Structural variant analyses

Structural variants were counted for each SV discovery tool prior to and after filtering. To explore the level of call consensus between these outputs, the number of overlapping SVs were identified using SURVIVOR v1.0.7 (Jeffares et al., 2017) in 1kb, 500bp, 50bp windows and for exact overlaps. To count as a consensus call, SV type and strand were required to match and a minimum variant length of 50bp were required. To assess whether some chromosomes carried more SVs relative to their size, we estimated the number of SVs per chromosome and the proportion of base-pairs of each chromosome within an SV (i.e., the sum of all SV lengths for a given chromosome / chromosome size).
Following SV discovery across the six strategies, all individuals were genotyped using the aligned kākāpō125+ short-read dataset. The genotype filtered SV data for all six variant call sets were used to compare individual and generational variability. Due to population structure previously identified using SNPs (Guhlin et al., 2022 preprint) and demonstrated here using SVs (Supplemental Figure 1), generational variability was assessed for Fiordland and Rakiura separately. When reporting the number of SVs per individual and number of SVs among kākāpō generations, we use presence or absence of SVs per individual. That is, we consider genotypes as evidence of whether or not the individual carries the SV (0/1 & 1/1 = carrier; 0/0 = non-carrier). Both Fiordland- and Rakiura-derived birds were used for comparisons across three generations (n = 1, 3, 4 for Fiordland F0, F1 and F2 and n = 40, 59, 10 for Rakiura F0, F1 and F2 respectively). Due to the lek mating system and a relatively long lifespan, the kākāpō population has had significant backcrossing through the generations. Therefore, the F1 and F2 generations represented here excluded all individuals with backcrossed lineages, as this may bias true generational patterns in SVs carried by individuals. Due to the high variability in the number of individuals representing each generation for both lineages, and the number of SVs carried by individuals, individual SV counts were transformed using the natural log and the mean estimated for each generation. Trends between generations, lineages and data sets were then plotted for comparison.
In the absence of a previously validated catalogue of SVs, neither a ‘true’ nor ‘false’ positive rate of detection could be assessed. Despite not being able to estimate the precision and accuracy of SVs called in our data, we aimed to test the consistency of genotyping results using Mendelian Inheritance tests with parent-offspring trios. Although this does not eliminate the possibility of systematic error, nor does it provide an indication of the precision or accuracy of SV detection, departures from Mendelian Inheritance may indicate inconsistency of genotyping within a given SV call.
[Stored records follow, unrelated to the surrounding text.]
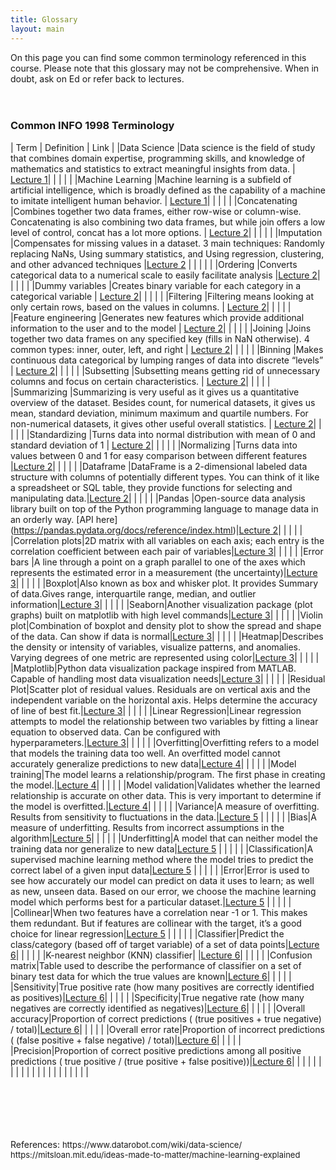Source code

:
 ```yaml
---
title: Glossary
layout: main
---
```


On this page you can find some common terminology referenced in this course. Please note that this glossary may not be comprehensive. When in doubt, ask on Ed or refer back to lectures.
<br/>
<br/>
<br/>

### Common INFO 1998 Terminology

  
| Term               |        Definition |         Link          |
|Data Science |Data science is the field of study that combines domain expertise, programming skills, and knowledge of mathematics and statistics to extract meaningful insights from data. | [Lecture 1](resources/FA22_slides/Lecture_1.pdf)|
| | | |
|Machine Learning |Machine learning is a subfield of artificial intelligence, which is broadly defined as the capability of a machine to imitate intelligent human behavior. | [Lecture 1](resources/FA22_slides/Lecture_1.pdf)|
| | | |
|Concatenating |Combines together two data frames, either row-wise or column-wise. Concatenating is also combining two data frames, but while join offers a low level of control, concat has a lot more options. | [Lecture 2](resources/FA22_slides/Lecture_2_fa22.pdf)|
| | | |
|Imputation |Compensates for missing values in a dataset. 3 main techniques: Randomly replacing NaNs, Using summary statistics, and Using regression, clustering, and other advanced techniques |[Lecture 2](resources/FA22_slides/Lecture_2_fa22.pdf) |
| | | |
|Ordering |Converts categorical data to a numerical scale to easily facilitate analysis |[Lecture 2](resources/FA22_slides/Lecture_2_fa22.pdf)|
| | | |
|Dummy variables |Creates binary variable for each category in a categorical variable | [Lecture 2](resources/FA22_slides/Lecture_2_fa22.pdf)|
| | | |
|Filtering |Filtering means looking at only certain rows, based on the values in columns. | [Lecture 2](resources/FA22_slides/Lecture_2_fa22.pdf)|
| | | |
|Feature engineering |Generates new features which provide additional information to the user and to the model | [Lecture 2](resources/FA22_slides/Lecture_2_fa22.pdf)|
| | | |
|Joining |Joins together two data frames on any specified key (fills in NaN otherwise). 4 common types: inner, outer, left, and right | [Lecture 2](resources/FA22_slides/Lecture_2_fa22.pdf)|
| | | |
|Binning |Makes continuous data categorical by lumping ranges of data into discrete “levels”  | [Lecture 2](resources/FA22_slides/Lecture_2_fa22.pdf)|
| | | |
|Subsetting |Subsetting means getting rid of unnecessary columns and focus on certain characteristics. | [Lecture 2](resources/FA22_slides/Lecture_2_fa22.pdf)|
| | | |
|Summarizing |Summarizing is very useful as it gives us a quantitative overview of the dataset. Besides count, for numerical datasets, it gives us mean, standard deviation, minimum maximum and quartile numbers. For non-numerical datasets, it gives other useful overall statistics. | [Lecture 2](resources/FA22_slides/Lecture_2_fa22.pdf)|
| | | |
|Standardizing |Turns data into normal distribution with mean of 0 and standard deviation of 1 | [Lecture 2](resources/FA22_slides/Lecture_2_fa22.pdf)|
| | | |
|Normalizing |Turns data into values between 0 and 1 for easy comparison between different features |[Lecture 2](resources/FA22_slides/Lecture_2_fa22.pdf)|
| | | |
|Dataframe |DataFrame is a 2-dimensional labeled data structure with columns of potentially different types. You can think of it like a spreadsheet or SQL table, they provide functions for selecting and manipulating data.|[Lecture 2](resources/FA22_slides/Lecture_2_fa22.pdf)|
| | | |
|Pandas |Open-source data analysis library built on top of the Python programming language to manage data in an orderly way. [API here] (https://pandas.pydata.org/docs/reference/index.html)|[Lecture 2](resources/FA22_slides/Lecture_2_fa22.pdf)|
| | | |
|Correlation plots|2D matrix with all variables on each axis; each entry is the correlation coefficient between each pair of variables|[Lecture 3](resources/FA22_slides/Lecture_3_fa22.pdf)|
| | | |
|Error bars |A line through a point on a graph parallel to one of the axes which represents the estimated error in a measurement (the uncertainty)|[Lecture 3](resources/FA22_slides/Lecture_3_fa22.pdf)|
| | | |
|Boxplot|Also known as box and whisker plot. It provides Summary of data.Gives range, interquartile range, median, and outlier information|[Lecture 3](resources/FA22_slides/Lecture_3_fa22.pdf)|
| | | |
|Seaborn|Another visualization package (plot graphs) built on matplotlib with high level commands|[Lecture 3](resources/FA22_slides/Lecture_3_fa22.pdf)|
| | | |
|Violin plot|Combination of boxplot and density plot to show the spread and shape of the data. Can show if data is normal|[Lecture 3](resources/FA22_slides/Lecture_3_fa22.pdf)|
| | | |
|Heatmap|Describes the density or intensity of variables, visualize patterns, and anomalies. Varying degrees of one metric are represented using color|[Lecture 3](resources/FA22_slides/Lecture_3_fa22.pdf)|
| | | |
|Matplotlib|Python data visualization package inspired from MATLAB.
Capable of handling most data visualization needs|[Lecture 3](resources/FA22_slides/Lecture_3_fa22.pdf)|
| | | |
|Residual Plot|Scatter plot of residual values. Residuals are on vertical axis and the independent variable on the horizontal axis. Helps determine the accuracy of line of best fit.|[Lecture 3](resources/FA22_slides/Lecture_3_fa22.pdf)|
| | | |
|Linear Regression|Linear regression attempts to model the relationship between two variables by fitting a linear equation to observed data. Can be configured with hyperparameters.|[Lecture 3](resources/FA22_slides/Lecture_3_fa22.pdf)|
| | | |
|Overfitting|Overfitting refers to a model that models the training data too well. An overfitted model cannot accurately generalize predictions to new data|[Lecture 4](resources/FA22_slides/Lecture_4.pdf)|
| | | |
|Model training|The model learns a relationship/program. The first phase in creating the model.|[Lecture 4](resources/FA22_slides/Lecture_4.pdf)|
| | | |
|Model validation|Validates whether the learned relationship is accurate on other data. This is very important to determine if the model is overfitted.|[Lecture 4](resources/FA22_slides/Lecture_4.pdf)|
| | | |
|Variance|A measure of overfitting. Results from sensitivity to fluctuations in the data.|[Lecture 5](resources/FA22_slides/FA22_Lecture5.pdf) |
| | | |
|Bias|A measure of underfitting. Results from incorrect assumptions in the algorithm|[Lecture 5](resources/FA22_slides/FA22_Lecture5.pdf)|
| | | |
|Underfitting|A model that can neither model the training data nor generalize to new data|[Lecture 5](resources/FA22_slides/FA22_Lecture5.pdf) |
| | | |
|Classification|A supervised machine learning method where the model tries to predict the correct label of a given input data|[Lecture 5](resources/FA22_slides/FA22_Lecture5.pdf) |
| | | |
|Error|Error is used to see how accurately our model can predict on data it uses to learn; as well as new, unseen data. Based on our error, we choose the machine learning model which performs best for a particular dataset.|[Lecture 5](resources/FA22_slides/FA22_Lecture5.pdf) |
| | | |
|Collinear|When two features have a correlation near -1 or 1. This makes them redundant. But if features are collinear with the target, it’s a good choice for linear regression|[Lecture 5](resources/FA22_slides/FA22_Lecture5.pdf) |
| | | |
|Classifier|Predict the class/category (based off of target variable) of a set of data points|[Lecture 6](resources/FA22_slides/Lecture_6_fa22.pdf)|
| | | |
|K-nearest neighbor (KNN) classifier| |[Lecture 6](resources/FA22_slides/Lecture_6_fa22.pdf)|
| | | |
|Confusion matrix|Table used to describe the performance of classifier on a set of binary test data for which the true values are known|[Lecture 6](resources/FA22_slides/Lecture_6_fa22.pdf)|
| | | |
|Sensitivity|True positive rate (how many positives are correctly identified as positives)|[Lecture 6](resources/FA22_slides/Lecture_6_fa22.pdf)|
| | | |
|Specificity|True negative rate (how many negatives are correctly identified as negatives)|[Lecture 6](resources/FA22_slides/Lecture_6_fa22.pdf)|
| | | |
|Overall accuracy|Proportion of correct predictions ( (true positives + true negative) / total)|[Lecture 6](resources/FA22_slides/Lecture_6_fa22.pdf)|
| | | |
|Overall error rate|Proportion of incorrect predictions ( (false positive + false negative) / total)|[Lecture 6](resources/FA22_slides/Lecture_6_fa22.pdf)|
| | | |
|Precision|Proportion of correct positive predictions among all positive predictions ( true positive / (true positive + false positive))|[Lecture 6](resources/FA22_slides/Lecture_6_fa22.pdf)|
| | | |
| | | |
| | | |
| | | |
| | | |

<br/>
<br/>
<br/>
<br/>
<br/>
References:
<font size = "2">
https://www.datarobot.com/wiki/data-science/<br/>
https://mitsloan.mit.edu/ideas-made-to-matter/machine-learning-explained
</font>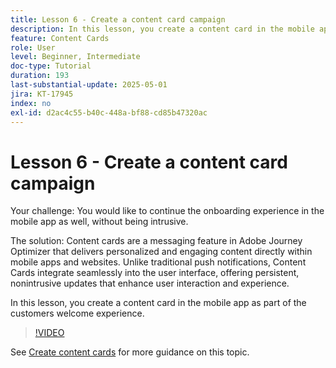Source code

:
 ```yaml
---
title: Lesson 6 - Create a content card campaign
description: In this lesson, you create a content card in the mobile app as part of the customers' welcome experience.
feature: Content Cards
role: User
level: Beginner, Intermediate
doc-type: Tutorial
duration: 193
last-substantial-update: 2025-05-01
jira: KT-17945
index: no
exl-id: d2ac4c55-b40c-448a-bf88-cd85b47320ac
---
```

# Lesson 6 - Create a content card campaign

Your challenge: You would like to continue the onboarding experience in the mobile app as well, without being intrusive.

The solution: Content cards are a messaging feature in Adobe Journey Optimizer that delivers
personalized and engaging content directly within mobile apps and websites. Unlike traditional push
notifications, Content Cards integrate seamlessly into the user interface, offering persistent, nonintrusive updates that enhance user interaction and experience.

In this lesson, you create a content card in the mobile app as part of the customers welcome
experience.

>[!VIDEO](https://video.tv.adobe.com/v/3457973/?learn=on&enablevpops)

See [Create content cards](/help/channels/create-content-cards.md) for more guidance on this topic.
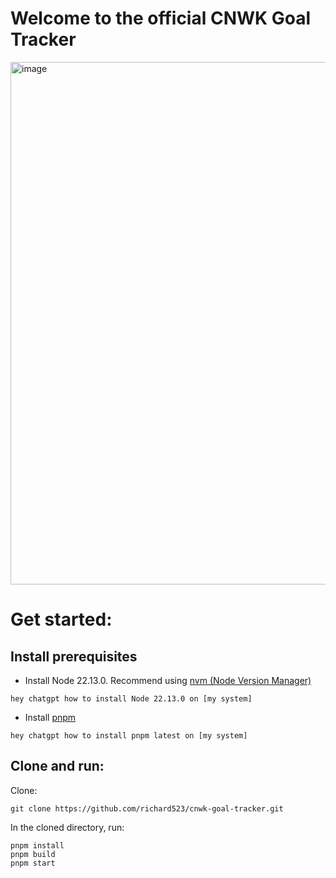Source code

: # Welcome to the official CNWK Goal Tracker
<img width="1401" height="836" alt="image" src="https://github.com/user-attachments/assets/a738fbad-83d5-451f-ab71-d646ded5b4d5" />

# Get started:
## Install prerequisites
- Install Node 22.13.0. Recommend using [nvm (Node Version Manager)](https://github.com/nvm-sh/nvm)
```prompt
hey chatgpt how to install Node 22.13.0 on [my system]
```
- Install [pnpm](https://pnpm.io/installation)
```prompt
hey chatgpt how to install pnpm latest on [my system]
```

## Clone and run:
Clone:
```
git clone https://github.com/richard523/cnwk-goal-tracker.git
```
In the cloned directory, run:
```
pnpm install
pnpm build
pnpm start
```

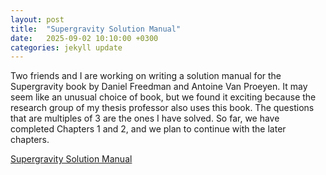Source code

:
 ```yaml
---
layout: post
title:  "Supergravity Solution Manual"
date:   2025-09-02 10:10:00 +0300
categories: jekyll update
---
```

Two friends and I are working on writing a solution manual for the Supergravity book by Daniel Freedman and Antoine Van Proeyen. It may seem like an unusual choice of book, but we found it exciting because the research group of my thesis professor also uses this book. The questions that are multiples of 3 are the ones I have solved. So far, we have completed Chapters 1 and 2, and we plan to continue with the later chapters.

[Supergravity Solution Manual](/assets/files/Sugra.pdf)<br>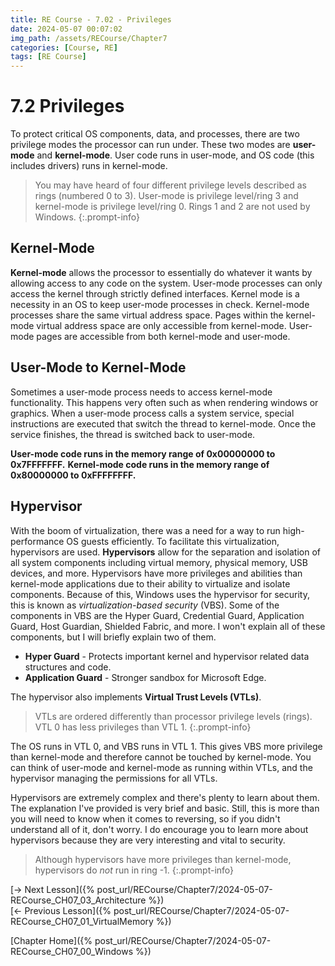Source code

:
 ```yaml
---
title: RE Course - 7.02 - Privileges
date: 2024-05-07 00:07:02
img_path: /assets/RECourse/Chapter7
categories: [Course, RE]
tags: [RE Course]
---
```


# 7.2 Privileges

To protect critical OS components, data, and processes, there are two privilege modes the processor can run under. These two modes are **user-mode** and **kernel-mode**. User code runs in user-mode, and OS code (this includes drivers) runs in kernel-mode.

> You may have heard of four different privilege levels described as rings (numbered 0 to 3). User-mode is privilege level/ring 3 and kernel-mode is privilege level/ring 0. Rings 1 and 2 are not used by Windows.
{:.prompt-info}

## Kernel-Mode

**Kernel-mode** allows the processor to essentially do whatever it wants by allowing access to any code on the system. User-mode processes can only access the kernel through strictly defined interfaces. Kernel mode is a necessity in an OS to keep user-mode processes in check. Kernel-mode processes share the same virtual address space. Pages within the kernel-mode virtual address space are only accessible from kernel-mode. User-mode pages are accessible from both kernel-mode and user-mode.

## User-Mode to Kernel-Mode

Sometimes a user-mode process needs to access kernel-mode functionality. This happens very often such as when rendering windows or graphics. When a user-mode process calls a system service, special instructions are executed that switch the thread to kernel-mode. Once the service finishes, the thread is switched back to user-mode.

**User-mode code runs in the memory range of 0x00000000 to 0x7FFFFFFF.**
**Kernel-mode code runs in the memory range of 0x80000000 to 0xFFFFFFFF.**

## Hypervisor

With the boom of virtualization, there was a need for a way to run high-performance OS guests efficiently. To facilitate this virtualization, hypervisors are used. **Hypervisors** allow for the separation and isolation of all system components including virtual memory, physical memory, USB devices, and more. Hypervisors have more privileges and abilities than kernel-mode applications due to their ability to virtualize and isolate components. Because of this, Windows uses the hypervisor for security, this is known as *virtualization-based security* (VBS). Some of the components in VBS are the Hyper Guard, Credential Guard, Application Guard, Host Guardian, Shielded Fabric, and more. I won't explain all of these components, but I will briefly explain two of them.
* **Hyper Guard** - Protects important kernel and hypervisor related data structures and code.
* **Application Guard** - Stronger sandbox for Microsoft Edge.

The hypervisor also implements **Virtual Trust Levels (VTLs)**.

> VTLs are ordered differently than processor privilege levels (rings). VTL 0 has less privileges than VTL 1. 
{:.prompt-info}

The OS runs in VTL 0, and VBS runs in VTL 1. This gives VBS more privilege than kernel-mode and therefore cannot be touched by kernel-mode. You can think of user-mode and kernel-mode as running within VTLs, and the hypervisor managing the permissions for all VTLs.

Hypervisors are extremely complex and there's plenty to learn about them. The explanation I've provided is very brief and basic. Still, this is more than you will need to know when it comes to reversing, so if you didn't understand all of it, don't worry. I do encourage you to learn more about hypervisors because they are very interesting and vital to security.

> Although hypervisors have more privileges than kernel-mode, hypervisors do *not* run in ring -1.
{:.prompt-info}

[-> Next Lesson]({% post_url/RECourse/Chapter7/2024-05-07-RECourse_CH07_03_Architecture %})  
[<- Previous Lesson]({% post_url/RECourse/Chapter7/2024-05-07-RECourse_CH07_01_VirtualMemory %})  

[Chapter Home]({% post_url/RECourse/Chapter7/2024-05-07-RECourse_CH07_00_Windows %})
Genotyping consistency is an important consideration for population studies as patterns of population structure or inferences about local adaptation may be impacted by inconsistencies.
To identify SVs that violate Mendelian Inheritance patterns, the BCFtools +mendelian plugin was used. Pedigree data provided by the New Zealand Department of Conservation identified 120 parent-offspring trios consisting of 158 unique individuals in the Kākāpō125+ sequence data. We tested SV genotypes by calculating the proportion of Mendelian Inheritance errors relative to the number of non-missing genotypes (i.e., GT != “mis”). Four thresholds were tested where adherence to Mendelian Inheritance expectations were either 100%, ≥95%, ≥90% and ≥80% of genotypes passed. It is important to note that not all 169 sequenced individuals were represented in pedigree trios, as they may not have descendants or antecedents represented in the short-read data analysed here. In addition, some individuals are represented multiple times in different family groups. This bias towards highly represented individuals in the kākāpō breeding population may not adequately capture all SVs called within the population. As such, we did not filter SVs using Mendelian Inheritance errors for downstream analysis. Rather, these tests may provide some insights into the relative performance of genotyping strategies among the pipelines used here.